Orłoś komentuje odejście Rogalskiej. Mówi o „tkwieniu w stadzie żmij”

Kilka dni temu dziennikarka i prezenterka telewizyjna Marzena Rogalska po 12 latach współpracy z Telewizją Polską podjęła decyzję o odejściu. Przez ostatnie lata Rogalską najczęściej można było oglądać w programie „Pytania na śniadanie”, gdzie tworzyła lubiany przez widzów duet z Tomaszem Kammelem.
– Byłam tak zmęczona i zapracowana, że odkrywałam, że potrzebuję bardzo daleko wyjechać, żeby wreszcie usłyszeć własne myśli (...) Na usta ciśnie mi się słowo nieeleganckie, że jeszcze nie spiczniałam, o, takie słowo mi się ciśnie, że jeszcze nie jest ze mną tak źle, że daje sobie prawo do przyjemności – mówiła w wywiadzie z Beatą Sadowską.
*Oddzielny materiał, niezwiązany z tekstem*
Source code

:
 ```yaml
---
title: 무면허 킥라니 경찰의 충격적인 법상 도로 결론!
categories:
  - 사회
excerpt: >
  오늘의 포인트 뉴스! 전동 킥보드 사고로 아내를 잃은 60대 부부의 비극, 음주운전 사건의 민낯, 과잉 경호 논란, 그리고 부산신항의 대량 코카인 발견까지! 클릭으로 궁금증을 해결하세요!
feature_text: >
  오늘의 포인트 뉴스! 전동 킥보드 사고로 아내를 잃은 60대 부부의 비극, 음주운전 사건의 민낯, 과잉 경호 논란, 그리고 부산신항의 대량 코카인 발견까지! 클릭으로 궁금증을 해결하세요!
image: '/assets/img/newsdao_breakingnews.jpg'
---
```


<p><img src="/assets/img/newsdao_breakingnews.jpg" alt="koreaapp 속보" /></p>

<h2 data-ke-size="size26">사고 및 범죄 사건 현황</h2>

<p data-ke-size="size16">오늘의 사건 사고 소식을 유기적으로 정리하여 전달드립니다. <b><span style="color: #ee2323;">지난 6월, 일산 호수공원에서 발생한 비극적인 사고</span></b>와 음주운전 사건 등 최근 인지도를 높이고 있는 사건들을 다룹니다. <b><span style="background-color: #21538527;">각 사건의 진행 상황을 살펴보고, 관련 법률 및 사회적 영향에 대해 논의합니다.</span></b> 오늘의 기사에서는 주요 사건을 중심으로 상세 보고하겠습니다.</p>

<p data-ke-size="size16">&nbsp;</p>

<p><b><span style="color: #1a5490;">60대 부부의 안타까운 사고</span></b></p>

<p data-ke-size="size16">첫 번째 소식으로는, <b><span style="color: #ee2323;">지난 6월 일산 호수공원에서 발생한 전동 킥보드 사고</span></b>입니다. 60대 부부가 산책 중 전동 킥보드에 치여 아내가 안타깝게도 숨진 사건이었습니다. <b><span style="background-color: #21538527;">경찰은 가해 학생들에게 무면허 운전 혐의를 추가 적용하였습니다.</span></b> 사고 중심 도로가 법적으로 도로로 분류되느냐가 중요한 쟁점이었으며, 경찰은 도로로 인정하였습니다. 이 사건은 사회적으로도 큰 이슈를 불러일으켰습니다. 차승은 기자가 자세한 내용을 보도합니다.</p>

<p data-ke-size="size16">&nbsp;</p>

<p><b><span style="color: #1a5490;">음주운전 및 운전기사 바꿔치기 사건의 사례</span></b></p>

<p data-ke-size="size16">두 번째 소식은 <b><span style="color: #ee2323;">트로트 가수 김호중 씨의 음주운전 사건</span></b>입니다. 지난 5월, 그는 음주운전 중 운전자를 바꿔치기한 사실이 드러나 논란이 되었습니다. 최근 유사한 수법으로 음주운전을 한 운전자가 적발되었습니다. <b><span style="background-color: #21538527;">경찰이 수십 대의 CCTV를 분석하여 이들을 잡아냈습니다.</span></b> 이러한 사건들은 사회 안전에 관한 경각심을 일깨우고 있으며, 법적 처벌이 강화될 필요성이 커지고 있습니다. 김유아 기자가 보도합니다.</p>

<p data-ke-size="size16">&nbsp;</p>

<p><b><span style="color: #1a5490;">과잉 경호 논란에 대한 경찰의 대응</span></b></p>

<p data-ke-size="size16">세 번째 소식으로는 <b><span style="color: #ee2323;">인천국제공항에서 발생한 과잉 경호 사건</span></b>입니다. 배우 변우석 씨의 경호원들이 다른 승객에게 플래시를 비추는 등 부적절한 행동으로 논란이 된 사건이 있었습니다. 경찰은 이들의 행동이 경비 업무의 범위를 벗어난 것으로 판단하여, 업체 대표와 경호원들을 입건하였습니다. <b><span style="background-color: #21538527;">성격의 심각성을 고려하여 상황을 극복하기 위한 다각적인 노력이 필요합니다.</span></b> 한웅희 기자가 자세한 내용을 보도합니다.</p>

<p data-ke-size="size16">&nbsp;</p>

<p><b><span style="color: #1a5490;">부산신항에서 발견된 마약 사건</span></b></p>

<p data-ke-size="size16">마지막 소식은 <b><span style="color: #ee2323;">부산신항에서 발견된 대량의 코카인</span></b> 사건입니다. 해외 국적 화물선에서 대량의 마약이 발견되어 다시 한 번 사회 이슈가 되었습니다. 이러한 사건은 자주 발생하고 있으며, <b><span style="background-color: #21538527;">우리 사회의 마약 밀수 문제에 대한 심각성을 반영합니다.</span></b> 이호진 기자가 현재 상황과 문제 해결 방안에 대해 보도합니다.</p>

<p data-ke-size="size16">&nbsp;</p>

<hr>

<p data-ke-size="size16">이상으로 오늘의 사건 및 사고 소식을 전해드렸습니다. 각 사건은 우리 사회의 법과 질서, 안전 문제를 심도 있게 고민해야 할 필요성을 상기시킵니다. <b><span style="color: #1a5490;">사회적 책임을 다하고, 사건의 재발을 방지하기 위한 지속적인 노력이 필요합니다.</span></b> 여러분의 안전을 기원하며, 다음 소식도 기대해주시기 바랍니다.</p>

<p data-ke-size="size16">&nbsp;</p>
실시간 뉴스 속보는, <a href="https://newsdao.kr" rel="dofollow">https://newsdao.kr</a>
ZOBACZ WIDEO: Po wielu latach odeszła z TVP. Rogalska płacze przed kamerami
Orłoś komentuje
Do decyzji Marzeny Rogalskiej odniósł się także w rozmowie z dziennikiem „Fakt” były prowadzący „Teleexpress” Maciej Orłoś, który w Telewizji Polskiej przepracował 25 lat.
– Nie dziwi mnie decyzja Marzeny. Bardzo ją rozumiem i popieram. Znając ją wiem, że to musiało być dla niej ogromnie trudne. Dla niej praca w telewizji była bardzo ważna, ale jak widać wszystko ma swoje granice i coś w niej pękło – stwierdził.
– Ja nigdy nie żałowałem swojego odejścia z TVP i uważam, że Marzena wkrótce zobaczy, że jej odejście wyjdzie jej tylko na dobre. Odcięcie się od toksycznych relacji i wyrwanie się od zmanipulowanych osób bez swojego zdania, które tkwią w stadzie żmij, nie może przynieść nic innego jak same pozytywne skutki – dodał.
Zapytany o to, czy dziennikarka poradzi sobie w nowej rzeczywistości, odparł, że nie ma co do tego żadnych wątpliwości i „nigdy nie jest za późno na nowy początek”. – Istnieje życie poza TVP, a wręcz istnieje życie poza telewizją, czego teraz doświadczam, prowadząc kanał na YouTubie. Jestem fanem Marzeny i trzymam za nią kciuki – podkreślił.